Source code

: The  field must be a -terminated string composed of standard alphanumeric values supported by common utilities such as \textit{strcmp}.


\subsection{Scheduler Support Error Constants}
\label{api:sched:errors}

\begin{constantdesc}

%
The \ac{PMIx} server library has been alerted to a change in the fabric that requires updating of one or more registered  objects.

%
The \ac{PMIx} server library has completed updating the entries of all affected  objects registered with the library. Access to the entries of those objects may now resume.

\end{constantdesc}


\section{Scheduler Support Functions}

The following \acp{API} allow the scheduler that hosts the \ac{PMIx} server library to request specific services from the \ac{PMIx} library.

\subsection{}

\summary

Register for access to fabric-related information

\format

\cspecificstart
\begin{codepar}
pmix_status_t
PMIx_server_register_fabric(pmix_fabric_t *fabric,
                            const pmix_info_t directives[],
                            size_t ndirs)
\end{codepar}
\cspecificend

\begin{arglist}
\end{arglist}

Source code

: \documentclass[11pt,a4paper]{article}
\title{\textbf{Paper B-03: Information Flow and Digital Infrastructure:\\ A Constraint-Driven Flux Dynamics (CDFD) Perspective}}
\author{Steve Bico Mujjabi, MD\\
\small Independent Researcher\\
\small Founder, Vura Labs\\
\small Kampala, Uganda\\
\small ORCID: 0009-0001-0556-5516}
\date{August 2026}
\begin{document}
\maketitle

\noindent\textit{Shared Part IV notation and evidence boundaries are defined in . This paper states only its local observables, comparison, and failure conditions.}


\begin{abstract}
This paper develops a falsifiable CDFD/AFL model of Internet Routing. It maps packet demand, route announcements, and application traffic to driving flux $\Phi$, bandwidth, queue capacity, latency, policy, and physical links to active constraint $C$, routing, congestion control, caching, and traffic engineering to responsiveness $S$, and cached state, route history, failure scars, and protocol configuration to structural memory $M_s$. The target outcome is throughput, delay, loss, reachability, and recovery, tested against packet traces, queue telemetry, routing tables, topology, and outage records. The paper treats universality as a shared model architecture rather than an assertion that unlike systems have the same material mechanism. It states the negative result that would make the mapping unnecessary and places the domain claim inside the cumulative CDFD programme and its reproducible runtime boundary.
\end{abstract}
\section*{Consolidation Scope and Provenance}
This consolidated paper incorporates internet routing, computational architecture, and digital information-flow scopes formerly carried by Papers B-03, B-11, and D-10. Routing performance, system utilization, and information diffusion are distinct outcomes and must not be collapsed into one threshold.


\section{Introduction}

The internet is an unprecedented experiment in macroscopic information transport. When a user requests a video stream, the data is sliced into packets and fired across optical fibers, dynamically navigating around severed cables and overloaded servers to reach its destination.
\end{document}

══════════════════════════════

PROBLEM: Give every entry back exactly as it was written above.

TASK RESPONSE:
Source code

: The  field must be a -terminated string composed of standard alphanumeric values supported by common utilities such as \textit{strcmp}.


\subsection{Scheduler Support Error Constants}
\label{api:sched:errors}

\begin{constantdesc}

%
The \ac{PMIx} server library has been alerted to a change in the fabric that requires updating of one or more registered  objects.

%
The \ac{PMIx} server library has completed updating the entries of all affected  objects registered with the library. Access to the entries of those objects may now resume.

\end{constantdesc}


\section{Scheduler Support Functions}

The following \acp{API} allow the scheduler that hosts the \ac{PMIx} server library to request specific services from the \ac{PMIx} library.

\subsection{}

\summary

Register for access to fabric-related information

\format

\cspecificstart
\begin{codepar}
pmix_status_t
PMIx_server_register_fabric(pmix_fabric_t *fabric,
                            const pmix_info_t directives[],
                            size_t ndirs)
\end{codepar}
\cspecificend

\begin{arglist}
\end{arglist}

Source code

: \documentclass[11pt,a4paper]{article}
\title{\textbf{Paper B-03: Information Flow and Digital Infrastructure:\\ A Constraint-Driven Flux Dynamics (CDFD) Perspective}}
\author{Steve Bico Mujjabi, MD\\
\small Independent Researcher\\
\small Founder, Vura Labs\\
\small Kampala, Uganda\\
\small ORCID: 0009-0001-0556-5516}
\date{August 2026}
\begin{document}
\maketitle

\noindent\textit{Shared Part IV notation and evidence boundaries are defined in . This paper states only its local observables, comparison, and failure conditions.}


\begin{abstract}
This paper develops a falsifiable CDFD/AFL model of Internet Routing. It maps packet demand, route announcements, and application traffic to driving flux $\Phi$, bandwidth, queue capacity, latency, policy, and physical links to active constraint $C$, routing, congestion control, caching, and traffic engineering to responsiveness $S$, and cached state, route history, failure scars, and protocol configuration to structural memory $M_s$. The target outcome is throughput, delay, loss, reachability, and recovery, tested against packet traces, queue telemetry, routing tables, topology, and outage records. The paper treats universality as a shared model architecture rather than an assertion that unlike systems have the same material mechanism. It states the negative result that would make the mapping unnecessary and places the domain claim inside the cumulative CDFD programme and its reproducible runtime boundary.
\end{abstract}
\section*{Consolidation Scope and Provenance}
This consolidated paper incorporates internet routing, computational architecture, and digital information-flow scopes formerly carried by Papers B-03, B-11, and D-10. Routing performance, system utilization, and information diffusion are distinct outcomes and must not be collapsed into one threshold.


\section{Introduction}

The internet is an unprecedented experiment in macroscopic information transport. When a user requests a video stream, the data is sliced into packets and fired across optical fibers, dynamically navigating around severed cables and overloaded servers to reach its destination.
\end{document}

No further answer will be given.